Sunday, August 3, 2014


It takes a really long time to make limoncello.  First you carefully zest the lemons, making sure to get only the yellow part of the peel and none of the bitter white.  And none of your knuckles.   Remember, this is Limoncello, not Bloody Mary Mix.

Then you put the zest in a jar with vodka or Everclear...and wait.  And wait.
After 40 days or so (is there an ark in this story?  and a really big rainstorm?  alas, no.)  Anyway!  where was I?  Oh yeah, after 40 days you boil sugar and water together, and add it to the boozy mixture...and wait.  And wait.  Another 40 days.

It's supposed to be strained thru a coffee filter, but I want to tell you that is soooooooo slow - one drip at a time.  I thought it was gonna take another 40 days just to filter it, so I got out the finest mesh strainer I could find, and in no time flat it was strained.  A bit cloudy, but hey, it's a home made product, so who expects perfection?  
I mean just look at the mis-matched jars - it so says home made, hand crafted.  And really, what's better?
(Um, okay mom, you might want to weigh in here on all the ceramic ash trays I made for you - by hand - when I was in school.  Obviously not the life-long treasures my teachers told me they would be, hand-made drips and lumps and all.  And I must confess it hurt my feelings a weensy bit when you gave them all back to me a few years ago, but with time and therapy I'm sure I'll get over it.  Some day.)
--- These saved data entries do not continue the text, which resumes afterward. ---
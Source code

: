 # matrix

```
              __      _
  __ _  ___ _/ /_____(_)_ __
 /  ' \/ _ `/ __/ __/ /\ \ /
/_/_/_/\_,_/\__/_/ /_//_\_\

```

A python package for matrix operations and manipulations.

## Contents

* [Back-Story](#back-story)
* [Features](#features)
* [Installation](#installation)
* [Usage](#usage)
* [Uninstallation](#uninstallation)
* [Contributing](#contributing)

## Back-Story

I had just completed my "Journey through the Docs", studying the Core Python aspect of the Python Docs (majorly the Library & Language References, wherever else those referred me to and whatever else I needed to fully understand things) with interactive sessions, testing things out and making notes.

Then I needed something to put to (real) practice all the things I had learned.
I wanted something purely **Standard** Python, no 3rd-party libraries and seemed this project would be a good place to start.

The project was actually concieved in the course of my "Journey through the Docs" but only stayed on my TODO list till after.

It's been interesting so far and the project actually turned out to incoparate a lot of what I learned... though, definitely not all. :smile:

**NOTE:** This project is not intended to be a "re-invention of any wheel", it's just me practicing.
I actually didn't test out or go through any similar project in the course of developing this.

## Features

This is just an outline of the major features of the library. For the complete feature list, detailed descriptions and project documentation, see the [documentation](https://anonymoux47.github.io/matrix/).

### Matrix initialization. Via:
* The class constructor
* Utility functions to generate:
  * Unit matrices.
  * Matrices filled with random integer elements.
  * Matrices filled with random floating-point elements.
Now where was I?  Oh yes, on my way to therapy...and to the store to get coffee filters, because the next morning all that quick-filtered Limoncello had a thick wad of scum at the top.  Yuck.  Very unappetizing.  So out came the coffee filters, and it took all day.  But just look at the difference!  
Note:  wet the coffee filter before you pour in the Limoncello.  And use one filter per quart - that's about all they can filter before they clog up.  

So now I have a few precious bottles and jars of delicious clear pale yellow Limoncello in my pantry.  (Actually, they're in the wine cellar, but don't tell Wally.)  And I've ordered labels from My Own  (They are calling themselves Evermine now, but that so sounds like a sappy wedding site that I cannot bring myself to call them by their new name.)  
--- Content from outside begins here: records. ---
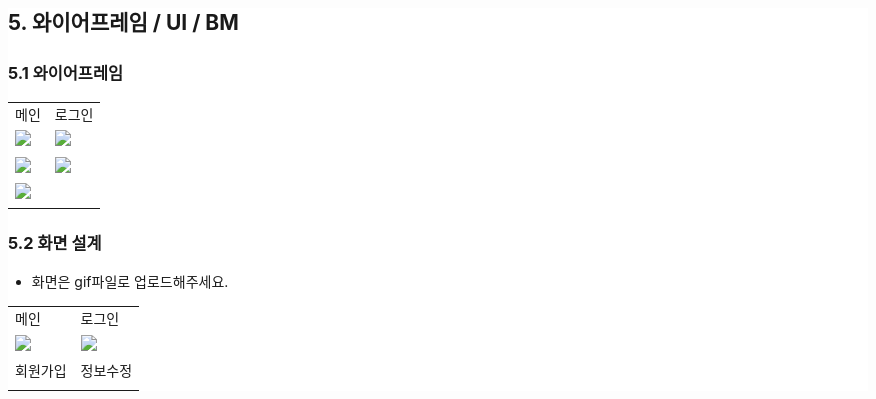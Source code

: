## 5. 와이어프레임 / UI / BM

### 5.1 와이어프레임

<table>
    <tbody>
        <tr>
            <td>메인</td>
            <td>로그인</td>
        </tr>
        <tr>
            <td>
		<img src="https://github.com/Um-king/chatGPT-Web-Project/assets/52156476/abbbab75-2953-4e3c-9d9c-2a8fee09c8a3" width="100%"/>
            </td>
            <td>
                <img src="https://github.com/Um-king/chatGPT-Web-Project/assets/52156476/b1d2f8fc-846f-4d3e-baef-949b3603e899" width="100%"/>
            </td>
        </tr>
        <tr>
           <td>
                <img src="https://github.com/Um-king/chatGPT-Web-Project/assets/52156476/85bd0514-fcb4-47c4-be31-9b25a8825320" width="100%"/>
            </td>
	     <td>
                <img src="https://github.com/Um-king/chatGPT-Web-Project/assets/52156476/37d68527-74f4-47a9-bb50-d538de727d8d" width="100%"/>
            </td>
        </tr>
        <tr>
            <td>
                <img src="https://github.com/Um-king/chatGPT-Web-Project/assets/52156476/93039079-da54-4927-8637-39e5dd1fbb89" width="100%"/>
            </td>
            <td>
            </td>
        </tr>
    </tbody>
</table>

### 5.2 화면 설계
- 화면은 gif파일로 업로드해주세요.
 
<table>
    <tbody>
        <tr>
            <td>메인</td>
            <td>로그인</td>
        </tr>
        <tr>
            <td>
		<img src="https://github.com/Um-king/chatGPT-Web-Project/assets/52156476/abbbab75-2953-4e3c-9d9c-2a8fee09c8a3" width="100%"/>
            </td>
            <td>
                <img src="https://github.com/Um-king/chatGPT-Web-Project/assets/52156476/b1d2f8fc-846f-4d3e-baef-949b3603e899" width="100%"/>
            </td>
        </tr>
        <tr>
            <td>회원가입</td>
            <td>정보수정</td>
        </tr>
        <tr>
            <td>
So if you come for dinner and it's a nice evening, check the freezer.  There just might be a bottle of pale yellow limoncello in there for us to share.  Yum.

And here is the recipe I used from Linda Stradley.  Please give her credit if it turns out well - she is an amazingly detailed writer and so clear!  (unlike my Limoncello...) 
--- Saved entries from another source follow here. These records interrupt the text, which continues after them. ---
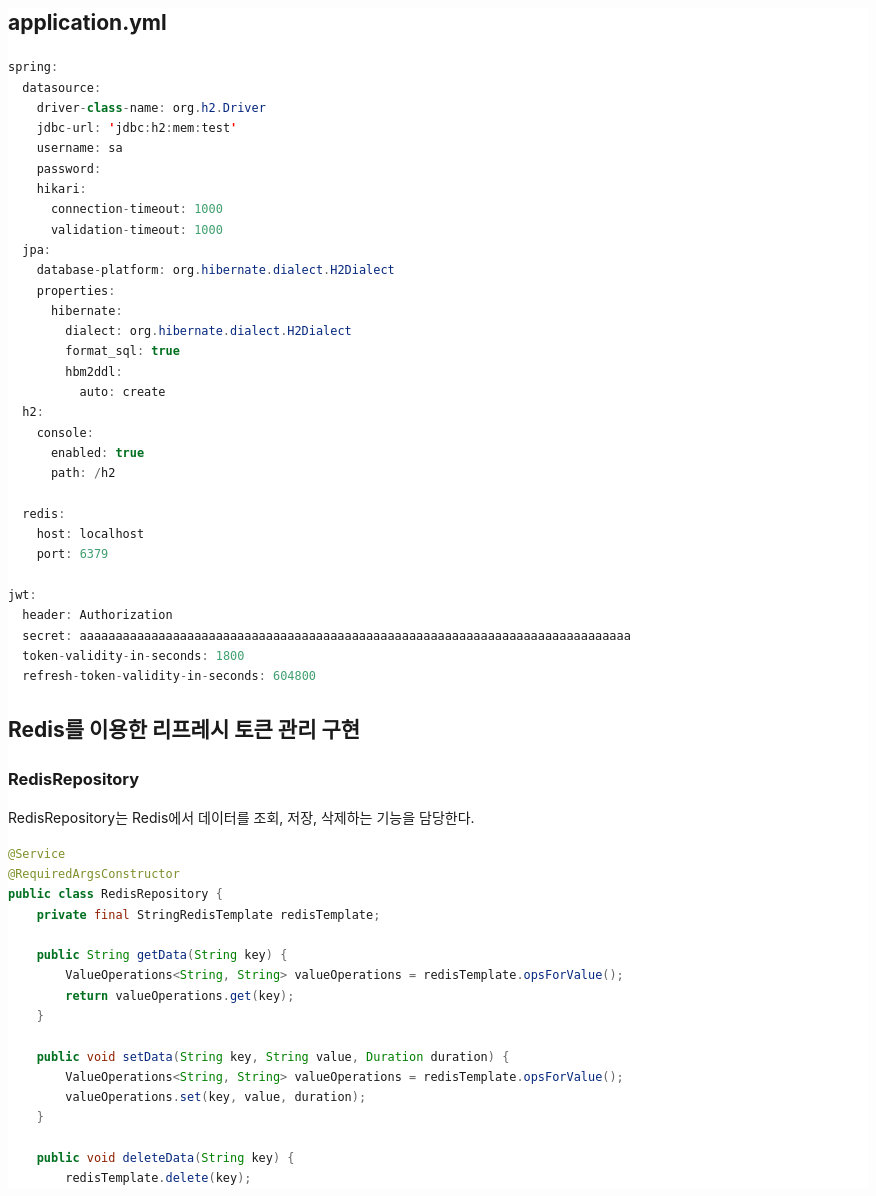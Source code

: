 <div class="cl3"></div>

## application.yml

```java
spring:
  datasource:
    driver-class-name: org.h2.Driver
    jdbc-url: 'jdbc:h2:mem:test'
    username: sa
    password:
    hikari:
      connection-timeout: 1000
      validation-timeout: 1000
  jpa:
    database-platform: org.hibernate.dialect.H2Dialect
    properties:
      hibernate:
        dialect: org.hibernate.dialect.H2Dialect
        format_sql: true
        hbm2ddl:
          auto: create
  h2:
    console:
      enabled: true
      path: /h2

  redis:
    host: localhost
    port: 6379

jwt:
  header: Authorization
  secret: aaaaaaaaaaaaaaaaaaaaaaaaaaaaaaaaaaaaaaaaaaaaaaaaaaaaaaaaaaaaaaaaaaaaaaaaaaaaa
  token-validity-in-seconds: 1800
  refresh-token-validity-in-seconds: 604800
```

<div class="cl1"></div>

## Redis를 이용한 리프레시 토큰 관리 구현

### RedisRepository

RedisRepository는 Redis에서 데이터를 조회, 저장, 삭제하는 기능을 담당한다.

```java
@Service
@RequiredArgsConstructor
public class RedisRepository {
    private final StringRedisTemplate redisTemplate;

    public String getData(String key) {
        ValueOperations<String, String> valueOperations = redisTemplate.opsForValue();
        return valueOperations.get(key);
    }

    public void setData(String key, String value, Duration duration) {
        ValueOperations<String, String> valueOperations = redisTemplate.opsForValue();
        valueOperations.set(key, value, duration);
    }

    public void deleteData(String key) {
        redisTemplate.delete(key);
```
And check out her website.

Italian Limoncello - How To Make Limoncello
This is my (Linda Stradley) personal recipe for Italian Limoncello that my husband and I make every year.
15 lemons*
2 (750 ml) bottles 100-proof vodka or 1 (750 ml) bottle of Everclear (190-proof) alcohol
4 cups granulated sugar
5 cups water (filtered tap water or distilled water)
* Choose thick-skinned lemons because they are easier to zest. The lemons must be yellow and not tinted with green.

Step One:
Wash the lemons with a vegetable brush and hot water to remove any reside of pesticides or wax; pat the lemons dry. 
Carefully zest the lemons with a zester or vegetable peeler so there is no white pith on the peel. NOTE: Use only the outer part of the rind. The pith, the white part underneath the rind, is too bitter and would spoil your limoncello. Check out my web page on How to Zest Lemons.

Step Two:
In a large glass jar (1-gallon jar with lid), add vodka or Everclean alcohol.
Add the lemon zest as it is zested. 
Cover the jar and let sit at room temperature for at least (10) ten days and up to (40) days in a cool dark place.

The longer the mixture rests, the better the end taste will be. (There is no need to stir - all you have to do is wait.) As the limoncello sits, the vodka slowly take on the flavor and rich yellow color of the lemon zest. 

Step Three:

In a large saucepan, combine the sugar and water; bring to a gentle boil and let boil, approximately 5 to 7 minutes. Remove from heat and let the syrup cool before adding it to the Limoncello mixture. 
Add cooled sugar mixture to the Limoncello mixture (from Step One). 
Cover jar and allow to rest for another 10 to 40 days. 

Step Four:
After the rest period, strain the limoncello; discarding the lemon zest. Pour strained Limoncello in bottle/bottles (of your choice) and seal tightly.

NOTE: Coffee filters or cheesecloth work great for straining the mixture. Moisten the filters before beginning the straining process. 
Keep your bottle/bottles of Limoncello in the freezer until ready to serve. Serve ice cold.